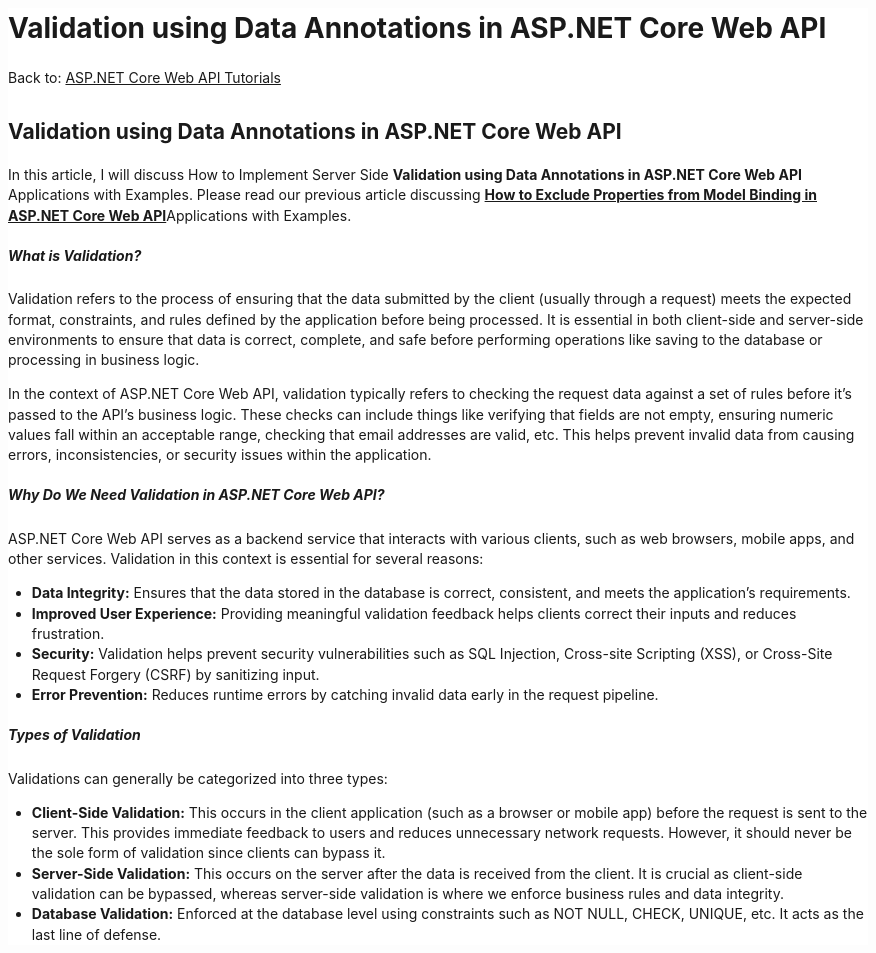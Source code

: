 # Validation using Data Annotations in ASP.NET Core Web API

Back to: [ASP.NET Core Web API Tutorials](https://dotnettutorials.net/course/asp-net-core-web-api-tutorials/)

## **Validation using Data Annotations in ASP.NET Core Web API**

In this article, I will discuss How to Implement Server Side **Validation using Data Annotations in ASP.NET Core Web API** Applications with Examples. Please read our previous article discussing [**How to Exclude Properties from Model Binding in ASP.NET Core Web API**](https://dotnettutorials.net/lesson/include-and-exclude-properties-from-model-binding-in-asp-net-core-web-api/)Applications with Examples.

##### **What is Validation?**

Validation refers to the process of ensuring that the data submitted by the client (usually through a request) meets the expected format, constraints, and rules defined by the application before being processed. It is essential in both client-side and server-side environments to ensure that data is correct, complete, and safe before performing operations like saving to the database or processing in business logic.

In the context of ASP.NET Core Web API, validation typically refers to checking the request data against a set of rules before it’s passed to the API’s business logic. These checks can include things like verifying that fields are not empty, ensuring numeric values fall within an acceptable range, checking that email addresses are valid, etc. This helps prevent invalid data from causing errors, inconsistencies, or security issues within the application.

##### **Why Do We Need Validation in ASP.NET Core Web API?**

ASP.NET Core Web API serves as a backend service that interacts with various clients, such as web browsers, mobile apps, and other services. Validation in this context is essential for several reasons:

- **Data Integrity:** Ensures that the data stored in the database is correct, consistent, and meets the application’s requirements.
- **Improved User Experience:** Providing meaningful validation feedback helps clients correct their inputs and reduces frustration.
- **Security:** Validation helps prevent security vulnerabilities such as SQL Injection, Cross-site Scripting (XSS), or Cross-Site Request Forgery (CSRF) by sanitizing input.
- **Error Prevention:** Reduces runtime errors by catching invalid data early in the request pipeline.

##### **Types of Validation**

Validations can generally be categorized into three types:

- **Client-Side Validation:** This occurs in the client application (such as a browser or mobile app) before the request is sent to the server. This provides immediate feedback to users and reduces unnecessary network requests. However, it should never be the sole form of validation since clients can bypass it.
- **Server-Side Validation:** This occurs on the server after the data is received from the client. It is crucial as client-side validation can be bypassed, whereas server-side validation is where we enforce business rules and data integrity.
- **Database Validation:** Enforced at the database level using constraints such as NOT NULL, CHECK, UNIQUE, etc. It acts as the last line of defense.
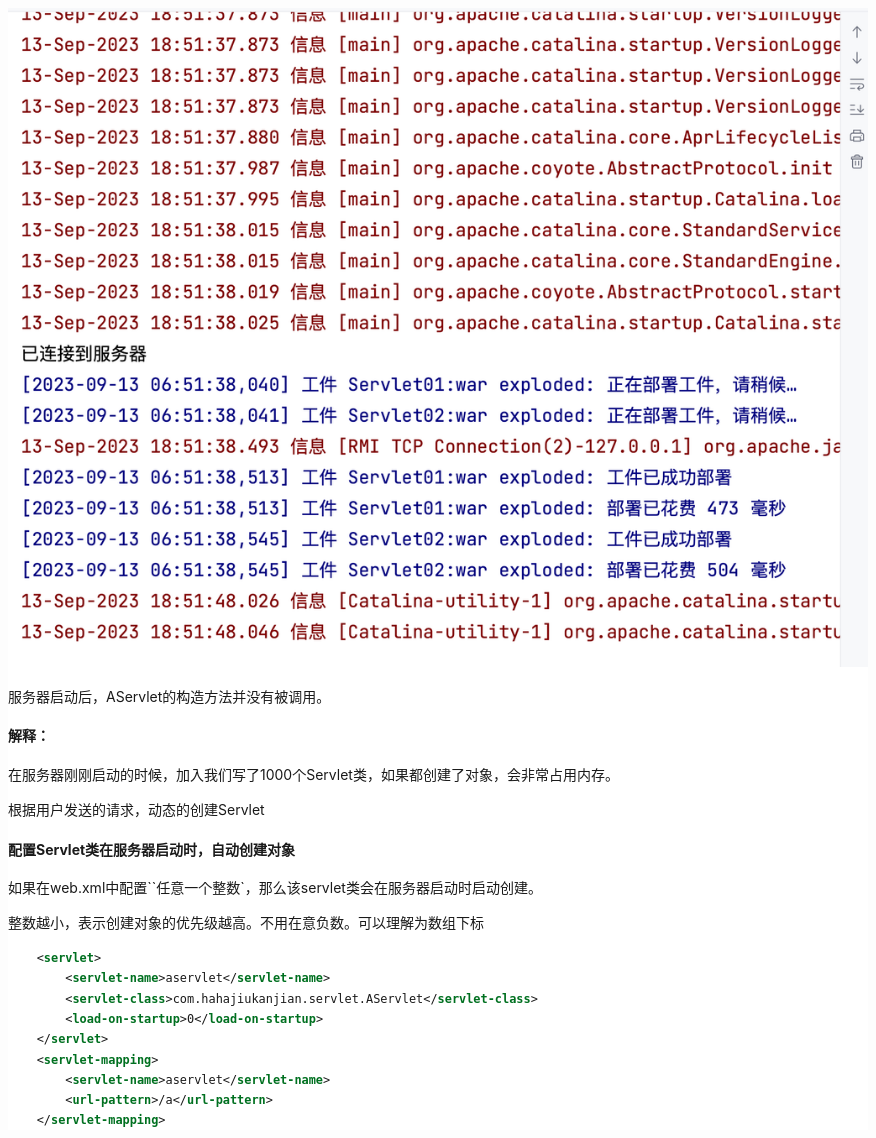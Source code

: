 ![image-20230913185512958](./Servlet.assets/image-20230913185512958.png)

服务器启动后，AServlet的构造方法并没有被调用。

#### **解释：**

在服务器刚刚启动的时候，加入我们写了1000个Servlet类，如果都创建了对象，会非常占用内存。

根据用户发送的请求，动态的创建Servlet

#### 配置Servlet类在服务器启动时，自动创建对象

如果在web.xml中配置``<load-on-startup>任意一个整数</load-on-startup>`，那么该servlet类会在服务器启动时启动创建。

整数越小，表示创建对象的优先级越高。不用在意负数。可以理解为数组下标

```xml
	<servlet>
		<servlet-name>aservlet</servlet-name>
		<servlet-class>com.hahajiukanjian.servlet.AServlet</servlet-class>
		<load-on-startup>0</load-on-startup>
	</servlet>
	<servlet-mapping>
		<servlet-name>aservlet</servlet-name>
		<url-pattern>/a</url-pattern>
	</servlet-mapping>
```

▶ **Your assignment**: Your answer should consist solely of the lines above from the line with "- **Security:** Validation" to the line with "Validations can generally", both included, reproduced exactly.

▶ **Answer for the task**:
- **Security:** Validation helps prevent security vulnerabilities such as SQL Injection, Cross-site Scripting (XSS), or Cross-Site Request Forgery (CSRF) by sanitizing input.
- **Error Prevention:** Reduces runtime errors by catching invalid data early in the request pipeline.

##### **Types of Validation**

Validations can generally be categorized into three types:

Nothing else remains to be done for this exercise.